Here, the respondent was elected as punong barangay. Clearly, no such interdiction is made on the punong
barangay and the members of the sangguniang barangay. Since they are excluded from any prohibition, the
presumption is that they are allowed to practice their profession. Thus, the respondent was not forbidden to practice
his profession. However, he should have procured prior permission or authorization from the Secretary of Interior and
Local Government, as required under Section 12, Rule XVIII of the Revised Civil Service Rules. 

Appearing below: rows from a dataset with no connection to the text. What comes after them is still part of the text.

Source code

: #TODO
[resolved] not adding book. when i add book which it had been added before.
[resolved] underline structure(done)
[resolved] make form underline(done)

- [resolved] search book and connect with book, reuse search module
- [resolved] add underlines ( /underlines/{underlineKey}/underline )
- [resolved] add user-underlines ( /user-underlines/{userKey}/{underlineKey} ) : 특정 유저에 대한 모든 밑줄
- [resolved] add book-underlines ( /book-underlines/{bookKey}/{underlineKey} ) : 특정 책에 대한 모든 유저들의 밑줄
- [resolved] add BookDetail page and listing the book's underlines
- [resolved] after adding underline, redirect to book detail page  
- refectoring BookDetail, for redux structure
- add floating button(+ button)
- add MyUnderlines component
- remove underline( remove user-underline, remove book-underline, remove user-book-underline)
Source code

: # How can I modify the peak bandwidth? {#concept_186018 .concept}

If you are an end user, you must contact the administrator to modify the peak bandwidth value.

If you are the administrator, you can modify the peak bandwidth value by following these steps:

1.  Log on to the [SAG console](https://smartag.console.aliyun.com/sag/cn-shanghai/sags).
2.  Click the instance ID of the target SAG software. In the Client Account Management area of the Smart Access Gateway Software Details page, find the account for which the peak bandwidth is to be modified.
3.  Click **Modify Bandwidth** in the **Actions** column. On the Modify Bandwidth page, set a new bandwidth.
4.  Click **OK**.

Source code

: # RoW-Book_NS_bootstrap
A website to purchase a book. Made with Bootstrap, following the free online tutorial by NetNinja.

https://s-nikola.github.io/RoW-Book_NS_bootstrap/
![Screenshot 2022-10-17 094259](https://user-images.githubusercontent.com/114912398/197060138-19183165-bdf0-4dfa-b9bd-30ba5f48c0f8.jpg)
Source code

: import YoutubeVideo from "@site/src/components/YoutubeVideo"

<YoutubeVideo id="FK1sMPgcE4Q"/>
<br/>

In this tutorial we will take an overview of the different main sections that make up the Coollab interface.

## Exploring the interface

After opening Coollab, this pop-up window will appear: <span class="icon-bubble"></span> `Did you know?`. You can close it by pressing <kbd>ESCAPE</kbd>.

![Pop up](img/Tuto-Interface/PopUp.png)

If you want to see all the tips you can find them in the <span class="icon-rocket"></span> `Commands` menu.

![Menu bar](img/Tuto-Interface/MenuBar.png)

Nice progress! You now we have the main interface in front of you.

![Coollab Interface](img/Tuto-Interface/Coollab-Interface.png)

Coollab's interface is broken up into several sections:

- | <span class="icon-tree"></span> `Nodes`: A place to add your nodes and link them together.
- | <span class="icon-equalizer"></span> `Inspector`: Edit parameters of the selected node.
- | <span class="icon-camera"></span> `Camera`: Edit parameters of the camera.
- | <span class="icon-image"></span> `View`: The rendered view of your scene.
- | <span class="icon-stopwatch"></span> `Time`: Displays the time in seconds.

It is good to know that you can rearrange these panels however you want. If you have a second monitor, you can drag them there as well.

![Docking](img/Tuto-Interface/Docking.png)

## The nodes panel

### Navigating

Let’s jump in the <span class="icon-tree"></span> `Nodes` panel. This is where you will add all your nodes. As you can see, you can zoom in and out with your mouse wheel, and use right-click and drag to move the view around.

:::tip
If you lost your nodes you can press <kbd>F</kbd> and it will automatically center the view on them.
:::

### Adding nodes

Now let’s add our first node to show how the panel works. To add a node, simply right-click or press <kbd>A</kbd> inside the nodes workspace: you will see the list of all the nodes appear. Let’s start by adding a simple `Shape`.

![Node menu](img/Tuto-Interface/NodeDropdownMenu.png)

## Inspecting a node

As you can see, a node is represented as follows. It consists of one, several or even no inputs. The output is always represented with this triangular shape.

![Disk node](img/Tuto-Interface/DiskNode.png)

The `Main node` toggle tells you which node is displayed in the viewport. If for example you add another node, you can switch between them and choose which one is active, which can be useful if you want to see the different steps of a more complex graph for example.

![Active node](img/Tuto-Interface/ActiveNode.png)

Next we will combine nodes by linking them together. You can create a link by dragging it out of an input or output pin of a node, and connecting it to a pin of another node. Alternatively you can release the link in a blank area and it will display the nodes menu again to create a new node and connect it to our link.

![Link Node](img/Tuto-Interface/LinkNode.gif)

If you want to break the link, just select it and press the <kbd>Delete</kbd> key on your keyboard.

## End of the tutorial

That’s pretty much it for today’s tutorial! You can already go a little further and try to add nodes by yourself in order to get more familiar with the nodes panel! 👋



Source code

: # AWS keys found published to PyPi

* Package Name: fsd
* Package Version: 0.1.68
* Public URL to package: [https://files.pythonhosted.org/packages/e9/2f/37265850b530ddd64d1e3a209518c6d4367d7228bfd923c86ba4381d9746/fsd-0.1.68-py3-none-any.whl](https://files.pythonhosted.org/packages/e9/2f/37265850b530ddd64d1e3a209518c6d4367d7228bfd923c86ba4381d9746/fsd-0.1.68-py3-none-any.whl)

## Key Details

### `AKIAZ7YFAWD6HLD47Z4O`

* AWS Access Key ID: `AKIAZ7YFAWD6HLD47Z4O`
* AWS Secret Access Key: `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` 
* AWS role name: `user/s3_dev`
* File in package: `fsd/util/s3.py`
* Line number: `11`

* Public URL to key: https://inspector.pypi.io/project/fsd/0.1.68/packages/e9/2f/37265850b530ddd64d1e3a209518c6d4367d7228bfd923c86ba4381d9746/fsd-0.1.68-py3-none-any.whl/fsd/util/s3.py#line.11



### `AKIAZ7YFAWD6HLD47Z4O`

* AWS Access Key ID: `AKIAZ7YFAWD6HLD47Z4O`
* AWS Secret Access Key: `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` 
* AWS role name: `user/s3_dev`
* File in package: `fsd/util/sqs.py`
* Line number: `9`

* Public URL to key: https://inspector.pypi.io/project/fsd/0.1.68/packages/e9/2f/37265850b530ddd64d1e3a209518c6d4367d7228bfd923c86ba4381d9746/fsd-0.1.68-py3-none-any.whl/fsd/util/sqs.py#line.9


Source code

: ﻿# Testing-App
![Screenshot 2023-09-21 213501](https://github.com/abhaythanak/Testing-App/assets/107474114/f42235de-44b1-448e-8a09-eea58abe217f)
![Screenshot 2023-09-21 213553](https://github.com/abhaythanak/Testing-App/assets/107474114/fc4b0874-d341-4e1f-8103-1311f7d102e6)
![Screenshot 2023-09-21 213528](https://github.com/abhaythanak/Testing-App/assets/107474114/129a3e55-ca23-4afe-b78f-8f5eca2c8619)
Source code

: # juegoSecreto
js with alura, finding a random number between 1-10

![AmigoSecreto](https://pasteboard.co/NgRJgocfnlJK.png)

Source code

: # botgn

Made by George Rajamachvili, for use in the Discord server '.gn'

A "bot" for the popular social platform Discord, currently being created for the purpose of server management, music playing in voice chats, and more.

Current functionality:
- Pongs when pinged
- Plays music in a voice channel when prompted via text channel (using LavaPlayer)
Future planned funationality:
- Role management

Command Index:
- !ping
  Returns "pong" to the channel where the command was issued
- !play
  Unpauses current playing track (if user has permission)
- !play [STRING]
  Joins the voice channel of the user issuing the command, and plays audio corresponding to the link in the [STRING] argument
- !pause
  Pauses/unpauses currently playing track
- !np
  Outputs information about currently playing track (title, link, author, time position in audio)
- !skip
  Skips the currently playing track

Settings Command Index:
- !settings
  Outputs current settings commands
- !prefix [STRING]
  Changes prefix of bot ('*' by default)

In acting as counsel for a party without first securing the required written permission, respondent not only engaged in
the unauthorized practice of law but also violated civil service rules which is a breach of Rule 1.01 of the Code of
Professional Responsibility, which provides that a lawyer shall not engage in unlawful, dishonest, immoral or deceitful
conduct. Respondent also violated Canon 7 which provides that “a lawyer shall at all times uphold the integrity and
dignity of the legal profession and support the activities of the integrated bar” for not living up to his oath as well as
for not complying with the exacting ethical standards of the legal profession. 
For these reasons, the Court suspended Atty. Rellosa from the practice of law for a period of 6 months.